There are times, of course, when an accident involving a semi-truck is unavoidable, such as when bad weather creates unsafe driving conditions. All too often, however, accidents occur that could easily have been avoided if the trucking company had taken precautions and avoided negligent business practices. In those situations, the fault for the accident most often rests with the company rather than with the driver.
Pressuring their drivers to break federal trucking law
The Federal Motor Carrier Safety Administration has established certain regulations that govern how long truck drivers can stay behind the wheel. Truck drivers can only drive up to 11 hours at a time, after which they must take a break from driving for a specific amount of time.
But sometimes companies are so preoccupied with meeting deadlines and making up for delays that they pressure their drivers, through incentives or otherwise, to ignore these regulations. When this happens, drivers continue driving for much longer than is safe. When drivers are exhausted or distracted, accidents occur.
Each state has their own laws that govern truck weight limit. Each model of truck has a limit to how much cargo weight it can safely bear.
These laws exist for a reason. When a company overloads a truck in order to maximize profit for a trip, it can lead to several different kinds of dangerous accidents.
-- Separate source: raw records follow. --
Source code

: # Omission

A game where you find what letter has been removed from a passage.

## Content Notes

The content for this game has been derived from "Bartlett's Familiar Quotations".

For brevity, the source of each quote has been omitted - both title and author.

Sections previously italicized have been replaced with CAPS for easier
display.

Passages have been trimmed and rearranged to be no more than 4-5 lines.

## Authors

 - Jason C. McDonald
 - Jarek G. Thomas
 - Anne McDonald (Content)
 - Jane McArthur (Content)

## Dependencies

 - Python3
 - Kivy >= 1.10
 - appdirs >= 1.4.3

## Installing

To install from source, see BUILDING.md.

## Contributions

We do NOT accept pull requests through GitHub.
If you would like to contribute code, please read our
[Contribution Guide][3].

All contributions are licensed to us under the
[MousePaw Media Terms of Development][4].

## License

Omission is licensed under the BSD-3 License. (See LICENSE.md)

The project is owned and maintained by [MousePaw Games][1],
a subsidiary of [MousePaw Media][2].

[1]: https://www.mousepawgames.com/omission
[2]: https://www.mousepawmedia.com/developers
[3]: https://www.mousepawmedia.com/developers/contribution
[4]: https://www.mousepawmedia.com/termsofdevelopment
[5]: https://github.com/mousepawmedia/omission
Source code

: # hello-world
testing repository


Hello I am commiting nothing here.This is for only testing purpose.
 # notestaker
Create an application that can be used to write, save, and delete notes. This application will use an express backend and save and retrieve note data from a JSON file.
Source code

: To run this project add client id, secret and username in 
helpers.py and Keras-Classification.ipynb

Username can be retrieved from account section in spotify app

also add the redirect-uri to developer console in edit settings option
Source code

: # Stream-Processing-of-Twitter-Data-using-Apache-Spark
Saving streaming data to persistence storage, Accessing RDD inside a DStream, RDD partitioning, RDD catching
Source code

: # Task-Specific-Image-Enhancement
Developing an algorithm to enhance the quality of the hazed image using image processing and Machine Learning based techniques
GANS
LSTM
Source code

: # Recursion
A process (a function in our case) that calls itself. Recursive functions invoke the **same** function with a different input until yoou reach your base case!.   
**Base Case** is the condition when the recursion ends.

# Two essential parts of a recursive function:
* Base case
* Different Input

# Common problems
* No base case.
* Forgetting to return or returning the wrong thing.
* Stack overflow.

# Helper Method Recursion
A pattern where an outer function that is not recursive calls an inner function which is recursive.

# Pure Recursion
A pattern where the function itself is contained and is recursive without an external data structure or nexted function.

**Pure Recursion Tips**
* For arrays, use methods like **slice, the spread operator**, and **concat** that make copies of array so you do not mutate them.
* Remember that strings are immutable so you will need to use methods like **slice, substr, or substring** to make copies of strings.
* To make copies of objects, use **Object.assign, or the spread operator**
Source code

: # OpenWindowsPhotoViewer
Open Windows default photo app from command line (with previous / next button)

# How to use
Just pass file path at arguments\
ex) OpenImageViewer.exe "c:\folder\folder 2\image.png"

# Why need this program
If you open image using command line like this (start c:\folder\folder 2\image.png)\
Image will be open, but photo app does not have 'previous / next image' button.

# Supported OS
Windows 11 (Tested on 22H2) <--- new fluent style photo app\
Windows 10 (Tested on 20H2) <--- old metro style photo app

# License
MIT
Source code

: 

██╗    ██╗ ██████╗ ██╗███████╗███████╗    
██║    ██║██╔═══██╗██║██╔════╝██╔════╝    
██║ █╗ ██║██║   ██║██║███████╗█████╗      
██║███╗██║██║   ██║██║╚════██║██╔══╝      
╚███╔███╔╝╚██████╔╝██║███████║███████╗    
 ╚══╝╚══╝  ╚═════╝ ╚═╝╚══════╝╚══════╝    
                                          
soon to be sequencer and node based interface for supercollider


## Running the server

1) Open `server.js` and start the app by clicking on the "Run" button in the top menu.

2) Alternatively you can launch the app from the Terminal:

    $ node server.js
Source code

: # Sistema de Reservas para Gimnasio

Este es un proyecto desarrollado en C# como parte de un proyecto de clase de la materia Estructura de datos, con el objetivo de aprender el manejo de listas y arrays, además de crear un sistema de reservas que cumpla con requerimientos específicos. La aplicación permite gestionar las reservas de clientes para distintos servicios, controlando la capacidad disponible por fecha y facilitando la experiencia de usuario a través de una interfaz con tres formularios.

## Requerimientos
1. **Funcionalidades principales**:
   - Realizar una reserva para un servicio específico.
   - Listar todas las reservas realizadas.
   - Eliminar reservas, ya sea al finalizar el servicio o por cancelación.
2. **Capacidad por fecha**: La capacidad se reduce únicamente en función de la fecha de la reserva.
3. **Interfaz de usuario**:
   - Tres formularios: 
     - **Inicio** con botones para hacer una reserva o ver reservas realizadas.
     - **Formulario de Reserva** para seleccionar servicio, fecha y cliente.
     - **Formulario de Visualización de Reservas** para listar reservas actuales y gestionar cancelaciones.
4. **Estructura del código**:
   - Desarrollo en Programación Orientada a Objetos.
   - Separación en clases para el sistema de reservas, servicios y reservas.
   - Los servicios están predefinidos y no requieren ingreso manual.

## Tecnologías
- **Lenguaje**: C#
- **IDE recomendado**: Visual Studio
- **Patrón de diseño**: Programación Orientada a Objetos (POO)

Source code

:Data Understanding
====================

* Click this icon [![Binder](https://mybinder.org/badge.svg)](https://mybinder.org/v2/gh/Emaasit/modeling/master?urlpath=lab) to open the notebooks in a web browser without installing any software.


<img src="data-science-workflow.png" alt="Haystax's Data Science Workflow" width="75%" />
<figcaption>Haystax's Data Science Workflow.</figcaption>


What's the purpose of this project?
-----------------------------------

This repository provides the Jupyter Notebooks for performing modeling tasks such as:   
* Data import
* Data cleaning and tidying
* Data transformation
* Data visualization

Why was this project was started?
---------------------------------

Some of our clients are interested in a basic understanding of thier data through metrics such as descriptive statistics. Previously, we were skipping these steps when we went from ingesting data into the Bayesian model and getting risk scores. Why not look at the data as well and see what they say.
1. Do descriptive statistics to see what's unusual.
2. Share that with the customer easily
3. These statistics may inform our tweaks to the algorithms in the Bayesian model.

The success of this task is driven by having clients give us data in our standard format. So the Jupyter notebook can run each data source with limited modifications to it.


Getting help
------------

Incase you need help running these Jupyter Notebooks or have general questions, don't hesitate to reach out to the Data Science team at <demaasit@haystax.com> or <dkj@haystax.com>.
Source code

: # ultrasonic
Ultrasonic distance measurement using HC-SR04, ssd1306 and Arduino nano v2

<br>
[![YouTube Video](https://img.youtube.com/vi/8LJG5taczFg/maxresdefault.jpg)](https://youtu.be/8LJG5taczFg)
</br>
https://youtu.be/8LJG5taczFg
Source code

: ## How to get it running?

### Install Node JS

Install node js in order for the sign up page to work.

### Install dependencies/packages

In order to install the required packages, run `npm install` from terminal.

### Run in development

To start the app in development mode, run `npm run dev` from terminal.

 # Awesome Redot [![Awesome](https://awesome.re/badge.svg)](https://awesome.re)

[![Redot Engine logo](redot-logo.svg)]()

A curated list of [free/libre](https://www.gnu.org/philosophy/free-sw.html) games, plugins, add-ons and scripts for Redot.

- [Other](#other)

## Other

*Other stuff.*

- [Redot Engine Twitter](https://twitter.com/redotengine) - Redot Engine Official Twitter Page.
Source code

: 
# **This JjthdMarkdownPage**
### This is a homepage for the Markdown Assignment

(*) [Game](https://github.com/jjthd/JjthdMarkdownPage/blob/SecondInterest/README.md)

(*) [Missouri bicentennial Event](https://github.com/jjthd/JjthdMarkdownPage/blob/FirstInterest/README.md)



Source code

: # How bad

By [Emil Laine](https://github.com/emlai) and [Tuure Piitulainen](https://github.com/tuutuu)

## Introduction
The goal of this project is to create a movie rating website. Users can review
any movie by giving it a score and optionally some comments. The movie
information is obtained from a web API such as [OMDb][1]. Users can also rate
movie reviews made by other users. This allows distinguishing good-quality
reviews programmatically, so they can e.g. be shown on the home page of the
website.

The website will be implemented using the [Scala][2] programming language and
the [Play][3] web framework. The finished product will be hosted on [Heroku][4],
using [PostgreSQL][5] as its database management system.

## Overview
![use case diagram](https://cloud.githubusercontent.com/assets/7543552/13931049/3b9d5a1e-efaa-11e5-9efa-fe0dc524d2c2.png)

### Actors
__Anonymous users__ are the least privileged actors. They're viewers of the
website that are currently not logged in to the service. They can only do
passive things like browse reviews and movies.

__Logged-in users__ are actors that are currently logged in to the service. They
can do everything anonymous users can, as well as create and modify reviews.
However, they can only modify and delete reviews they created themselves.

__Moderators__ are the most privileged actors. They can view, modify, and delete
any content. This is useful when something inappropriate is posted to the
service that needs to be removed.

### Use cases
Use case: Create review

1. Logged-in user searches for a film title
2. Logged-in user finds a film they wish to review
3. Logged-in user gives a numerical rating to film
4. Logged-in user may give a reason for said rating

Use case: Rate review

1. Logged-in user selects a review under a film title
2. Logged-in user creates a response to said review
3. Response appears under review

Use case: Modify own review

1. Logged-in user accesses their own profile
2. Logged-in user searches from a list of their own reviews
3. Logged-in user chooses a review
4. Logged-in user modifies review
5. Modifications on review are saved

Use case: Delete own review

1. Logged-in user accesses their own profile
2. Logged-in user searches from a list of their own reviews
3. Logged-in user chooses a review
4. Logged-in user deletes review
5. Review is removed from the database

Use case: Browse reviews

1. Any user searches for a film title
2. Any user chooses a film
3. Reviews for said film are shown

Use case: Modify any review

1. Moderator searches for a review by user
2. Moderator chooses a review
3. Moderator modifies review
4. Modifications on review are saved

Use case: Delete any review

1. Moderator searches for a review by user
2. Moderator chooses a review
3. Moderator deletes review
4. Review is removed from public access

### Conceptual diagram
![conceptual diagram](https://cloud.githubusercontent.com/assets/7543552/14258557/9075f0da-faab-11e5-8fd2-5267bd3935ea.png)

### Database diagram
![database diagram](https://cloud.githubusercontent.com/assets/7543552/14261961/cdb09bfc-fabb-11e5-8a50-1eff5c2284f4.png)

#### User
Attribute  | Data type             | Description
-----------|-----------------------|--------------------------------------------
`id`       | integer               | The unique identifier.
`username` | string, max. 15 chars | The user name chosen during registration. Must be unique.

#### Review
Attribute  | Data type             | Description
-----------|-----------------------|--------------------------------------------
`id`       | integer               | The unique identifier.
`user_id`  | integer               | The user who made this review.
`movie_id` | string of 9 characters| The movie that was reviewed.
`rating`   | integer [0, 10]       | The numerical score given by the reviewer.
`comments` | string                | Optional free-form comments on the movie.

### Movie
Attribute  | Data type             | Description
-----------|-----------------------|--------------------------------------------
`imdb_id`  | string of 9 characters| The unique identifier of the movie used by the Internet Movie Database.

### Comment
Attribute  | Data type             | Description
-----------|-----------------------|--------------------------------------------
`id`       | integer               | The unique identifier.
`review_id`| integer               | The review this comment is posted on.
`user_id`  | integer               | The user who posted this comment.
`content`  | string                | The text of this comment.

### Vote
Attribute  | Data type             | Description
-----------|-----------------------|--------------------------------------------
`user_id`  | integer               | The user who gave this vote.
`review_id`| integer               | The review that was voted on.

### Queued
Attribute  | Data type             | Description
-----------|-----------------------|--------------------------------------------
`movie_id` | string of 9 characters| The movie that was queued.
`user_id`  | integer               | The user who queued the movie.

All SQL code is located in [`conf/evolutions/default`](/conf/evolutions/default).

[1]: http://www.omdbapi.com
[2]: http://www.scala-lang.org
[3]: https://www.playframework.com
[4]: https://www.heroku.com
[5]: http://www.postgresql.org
For example, an overladen truck puts much more pressure on the brakes, and it could have more difficulty stopping in time when needed. Increased weight also increases the likelihood of blown-out tires, which can cause the truck to swerve dangerously into other lanes.
Negligent hiring practices
If you are the hiring manager for a trucking company, there could be a lot of pressure on you to fill vacancies quickly, since unmanned routes cost the company great amounts of money. This could lead you to hire applicants and get them out onto the road as quickly as possible, without properly screening or training them.
Sometimes certain people should not receive the responsibility of driving a massive truck – which requires a completely different skillset than driving a car does. If someone has a poor driving record, or hasn’t received adequate training, then the company is putting everyone on the road at risk by sending that person out in a truck.
Trucking companies have a lot of responsibility to keep our roads safe while they carry out their important work of supplying our stores with goods. By avoiding negligent business practices, they can ensure that we all receive the food and merchandise we need while minimizing the likelihood of horrific trucking accidents on our roads.